Speaker A: Welcome to Gabfest reads for March 2026. I’m David Plotz, one of the hosts of the Slate political gabfest, Gabriel Sherman. What do Rupert Murdoch’s children call their father?
Speaker B: Pop. The old man, the chairman, the boss. I mean, there’s the whole dad. I mean, they got the whole gamut of depends. The context.
Speaker A: To his face, pop. You think? Yep.
Speaker B: To his face, pop.
Speaker A: Gabriel Sherman has spent much of his magnificent journalistic career deep inside the universe built by Rupert Murdoch. He wrote the bestselling book about Fox News imperator Roger Ailes, the loudest voice in the room. Now he’s followed it up with a biography of the Murdoch family, Bonfire of the Murdoch’s how the Epic Fight to Control the Last Great Media Dynasty Broke a Family and the World. Reading Bonfire of the Murdochs makes you understand why the family has been so paranoid about the HBO show succession. Why even divorce agreements in the family include clauses forbidding people from talking to succession writers. Since the kind of stories that you saw played out for gruesome comedy on that show actually happened in a more vivid and tragic and human way with the Murdochs themselves as Gabe Chronicles. Gabe, welcome to Gabfest Reads. Congratulations on the book.

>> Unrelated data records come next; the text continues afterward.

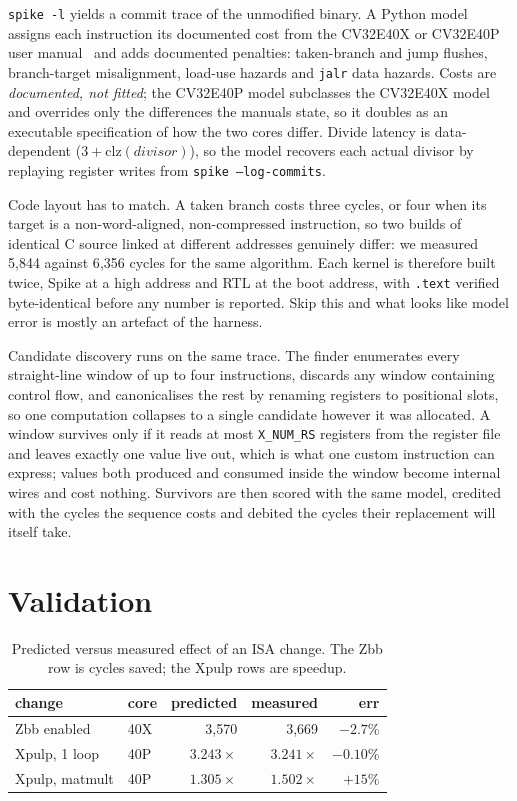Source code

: \documentclass[conference,10pt]{IEEEtran}
\begin{document}
\texttt{spike -l} yields a commit trace of the unmodified binary. A Python
model assigns each instruction its documented cost from the CV32E40X or
CV32E40P user manual~\cite{cv32e40x,cv32e40p} and adds documented penalties:
taken-branch and jump flushes, branch-target misalignment, load-use hazards and
\texttt{jalr} data hazards. Costs are \emph{documented, not fitted}; the
CV32E40P model subclasses the CV32E40X model and overrides only the differences
the manuals state, so it doubles as an executable specification of how the two
cores differ. Divide latency is data-dependent
($3+\mathrm{clz}(\mathit{divisor})$), so the model recovers each actual divisor
by replaying register writes from \texttt{spike --log-commits}.

Code layout has to match. A taken branch costs three cycles, or four when its
target is a non-word-aligned, non-compressed instruction, so two builds of
identical C source linked at different addresses genuinely differ: we measured
5{,}844 against 6{,}356 cycles for the same algorithm. Each kernel is therefore
built twice, Spike at a high address and RTL at the boot address, with
\texttt{.text} verified byte-identical before any number is reported. Skip this
and what looks like model error is mostly an artefact of the harness.

Candidate discovery runs on the same trace. The finder enumerates every
straight-line window of up to four instructions, discards any window containing
control flow, and canonicalises the rest by renaming registers to positional
slots, so one computation collapses to a single candidate however it was
allocated. A window survives only if it reads at most \texttt{X\_NUM\_RS}
registers from the register file and leaves exactly one value live out, which is
what one custom instruction can express; values both produced and consumed inside
the window become internal wires and cost nothing. Survivors are then scored with
the same model, credited with the cycles the sequence costs and debited the
cycles their replacement will itself take.

\section{Validation}

\begin{table}[!t]
\centering
\caption{Predicted versus measured effect of an ISA change. The Zbb row
is cycles saved; the Xpulp rows are speedup.}
\label{tab:predict}
\footnotesize
\setlength{\tabcolsep}{4pt}
\begin{tabular}{@{}llrrr@{}}
\toprule
change & core & predicted & measured & err\\
\midrule
Zbb enabled    & 40X & 3{,}570        & 3{,}669        & $-2.7\%$\\
Xpulp, 1 loop  & 40P & $3.243\times$  & $3.241\times$  & $-0.10\%$\\
Xpulp, matmult & 40P & $1.305\times$  & $1.502\times$  & $+15\%$\\
\bottomrule
\end{tabular}
\end{table}
\end{document}
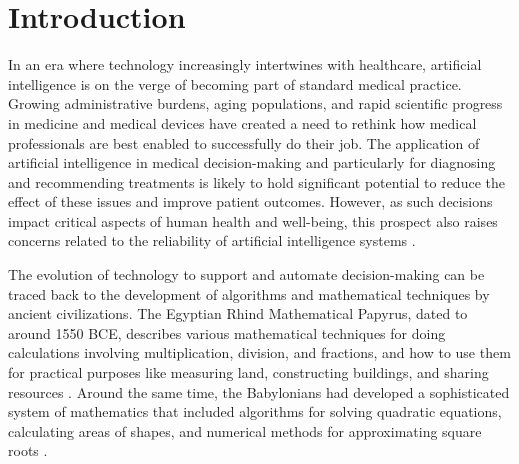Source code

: 
\chapter[introduction]{Introduction}\label{chp:introduction}
%
%


In an era where technology increasingly intertwines with healthcare, artificial intelligence is on the verge of becoming part of standard medical practice. 
Growing administrative burdens, aging populations, and rapid scientific progress in medicine and medical devices have created a need to rethink how medical professionals are best enabled to successfully do their job. 
The application of artificial intelligence in medical decision-making and particularly for diagnosing and recommending treatments is likely to hold significant potential to reduce the effect of these issues and improve patient outcomes. 
However, as such decisions impact critical aspects of human health and well-being, this prospect also raises concerns related to the reliability of artificial intelligence systems \parencite{chen_ethical_2021, shailaja_machine_2018, ahmad_interpretable_2018}.

The evolution of technology to support and automate decision-making can be traced back to the development of algorithms and mathematical techniques by ancient civilizations. 
The Egyptian Rhind Mathematical Papyrus, dated to around 1550 BCE, describes various mathematical techniques for doing calculations involving multiplication, division, and fractions, and how to use them for practical purposes like measuring land, constructing buildings, and sharing resources \parencite{georges_universal_2001}. 
Around the same time, the Babylonians had developed a sophisticated system of mathematics that included algorithms for solving quadratic equations, calculating areas of shapes, and numerical methods for approximating square roots \parencite{fowler_square_1998}.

Speaker B: Thank you. It’s good to be here.
Speaker A: So you have not really written a book about Fox or Tucker Carlson or the Wall Street Journal or even the kind of monumental impact that Fox’s journalism has had on the world. It is about the miserable family life of half a dozen people. Why did you write about this family rather than the effects the family’s had on the world?
Speaker B: Because I, you know, thank you. It’s a great question. And you know, when I sat down to. To do the book project which grew out of a cover story I had written for Vanity fair back in 2023, you know, of course there are. So there’s a whole canon of Murdoch literature, there’s several other biographies of Rupert Murdoch’s in the works, you know, countless documentaries. And so of course, there are so many ways you could tackle the story. The way I wanted to tackle it was through sort of the more universal story of, of a family and how everyone within a family wants to be seen, they want to be loved. And how those, those resentments and grievances and, and hurt and all those wounds in this family actually affect the rest of the world. And just sort of one, One micro example of that is, is through Fox News. James Murdoch, Rupert Murdoch’s second son, is much more centrist in his politics. Sometimes he gets mislabeled as A liberal. He’s, he’s by no means liberal but clearly lives more in the fact based community than his father and older brother. And he’s, you know, over the years tried to make Fox News more responsible and because of his rivalry with his older brother Lachlan, you know, that rivalry played out and Laughlin and Rupert resisted James’s efforts and in some ways encouraged Fox to be even more right wing and conspiratorial. So you know, that’s an example where I just thought to understand the story behind or so that the family, behind the propaganda that we’re all exposed to, you know, reveals that it kind of comes from a very human place which is that two brothers were competing for a father’s love.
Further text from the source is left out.